Talk with your vet. I always keep acepromazine in my first aid kit, but that doesn't mean it's right for all situations.

 

It's good points are that it does have a huge dosage range and that it's not a controlled substance. The downside is that the dog MUST be kept in climate control (can't get too hot), that takes a while to clear a dog's system, it takes some trial to figure out what dosage an individual dog needs, and that frequent users do develop a tolerance (require more).

 

I was glad I had it on hand when Louis broke his leg. It's not a one size fits all med, but it does have its purposes.

 

Lynn

Link to comment
Share on other sites

Guest Tenderhearts

My vet used Ace on my bridge girl when she had the happy tail injury and we were trying to get her to leave the sutures/bandaging alone after the first amputation. It knocked her out, and I personally won't use it.

Link to comment
Share on other sites

Guest RICHandJUDE

I have used Ace on both of my 5 year old greyts. They are both very afraid of thunderstorms.

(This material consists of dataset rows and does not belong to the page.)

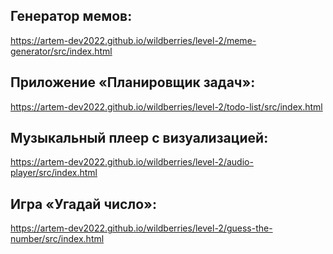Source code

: ## Генератор мемов:
https://artem-dev2022.github.io/wildberries/level-2/meme-generator/src/index.html

## Приложение «Планировщик задач»:
https://artem-dev2022.github.io/wildberries/level-2/todo-list/src/index.html

## Музыкальный плеер с визуализацией:
https://artem-dev2022.github.io/wildberries/level-2/audio-player/src/index.html

## Игра «Угадай число»:
https://artem-dev2022.github.io/wildberries/level-2/guess-the-number/src/index.html
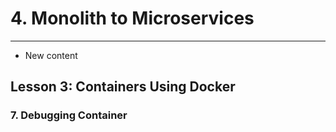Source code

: # 4. Monolith to Microservices 
___
* New content 

## Lesson 3: Containers Using Docker

### 7. Debugging Container 


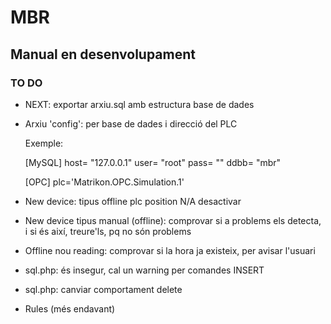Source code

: # MBR

## Manual en desenvolupament

### TO DO
* NEXT: exportar arxiu.sql amb estructura base de dades
* Arxiu 'config': per base de dades i direcció del PLC

	Exemple:

	[MySQL]
		host= "127.0.0.1"
		user= "root"
		pass= ""
		ddbb= "mbr"

	[OPC]
		plc='Matrikon.OPC.Simulation.1'

* New device: tipus offline plc position N/A desactivar
* New device tipus manual (offline): comprovar si a problems els detecta, i si és així, treure'ls, pq no són problems
* Offline nou reading: comprovar si la hora ja existeix, per avisar l'usuari
* sql.php: és insegur, cal un warning per comandes INSERT
* sql.php: canviar comportament delete

* Rules	(més endavant)
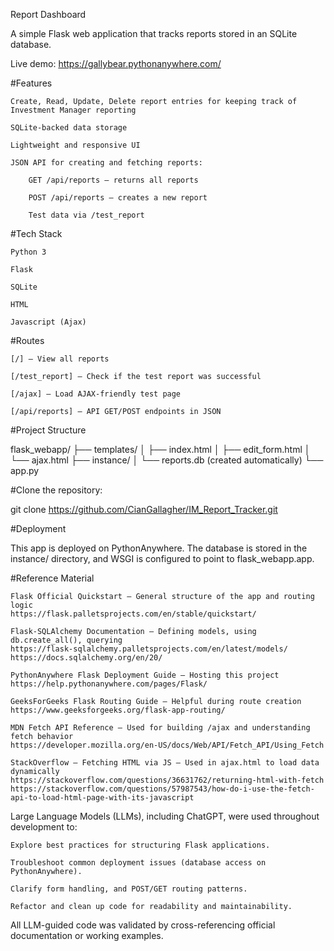 Report Dashboard

A simple Flask web application that tracks reports stored in an SQLite database.

Live demo: https://gallybear.pythonanywhere.com/

#Features

    Create, Read, Update, Delete report entries for keeping track of Investment Manager reporting

    SQLite-backed data storage

    Lightweight and responsive UI

    JSON API for creating and fetching reports:

        GET /api/reports — returns all reports

        POST /api/reports — creates a new report

        Test data via /test_report

#Tech Stack

    Python 3

    Flask

    SQLite

    HTML
    
    Javascript (Ajax)

#Routes

    [/] — View all reports

    [/test_report] — Check if the test report was successful

    [/ajax] — Load AJAX-friendly test page

    [/api/reports] — API GET/POST endpoints in JSON

#Project Structure

flask_webapp/
├── templates/
│   ├── index.html
│   ├── edit_form.html
│   └── ajax.html
├── instance/
│   └── reports.db (created automatically)
└── app.py

#Clone the repository:

git clone https://github.com/CianGallagher/IM_Report_Tracker.git


#Deployment

This app is deployed on PythonAnywhere. The database is stored in the instance/ directory, and WSGI is configured to point to flask_webapp.app.

#Reference Material 


    Flask Official Quickstart — General structure of the app and routing logic
    https://flask.palletsprojects.com/en/stable/quickstart/

    Flask-SQLAlchemy Documentation — Defining models, using db.create_all(), querying
    https://flask-sqlalchemy.palletsprojects.com/en/latest/models/
    https://docs.sqlalchemy.org/en/20/

    PythonAnywhere Flask Deployment Guide — Hosting this project
    https://help.pythonanywhere.com/pages/Flask/

    GeeksForGeeks Flask Routing Guide — Helpful during route creation
    https://www.geeksforgeeks.org/flask-app-routing/

    MDN Fetch API Reference — Used for building /ajax and understanding fetch behavior
    https://developer.mozilla.org/en-US/docs/Web/API/Fetch_API/Using_Fetch

    StackOverflow – Fetching HTML via JS — Used in ajax.html to load data dynamically
    https://stackoverflow.com/questions/36631762/returning-html-with-fetch
    https://stackoverflow.com/questions/57987543/how-do-i-use-the-fetch-api-to-load-html-page-with-its-javascript

Large Language Models (LLMs), including ChatGPT, were used throughout development to:

    Explore best practices for structuring Flask applications.

    Troubleshoot common deployment issues (database access on PythonAnywhere).

    Clarify form handling, and POST/GET routing patterns.

    Refactor and clean up code for readability and maintainability.

All LLM-guided code was validated by cross-referencing official documentation or working examples.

I give them each a 10 Mg tablet. It seems to calm them dowm within a 1/2 hour. I have tried other

remedies but Ace seems to work best. I have had no problems with it. In our experiences, it doesn't

seem to knock them out for a long period of time.

Link to comment
Share on other sites

I have done the benedryl with Darius but I found out that for long rides like to Dewey we leave after work and when it is dark out he lays down and forgets about it all. He is always fine coming back from where ever we go.

 

Can you move him at night?

"To err is human, to forgive, canine" Audrey, Nova, Cosmo and Holden in NY - Darius and Asia you are both irreplaceable and will be forever in my heart beatinghearts.gif
Link to comment
Share on other sites

I was glad I had it on hand when Louis broke his leg. It's not a one size fits all med, but it does have its purposes.

 

Lynn

 

I also had to use it with my broken legged foster, and it was a huge help. We didn't have any side effects and it didn't knock her out.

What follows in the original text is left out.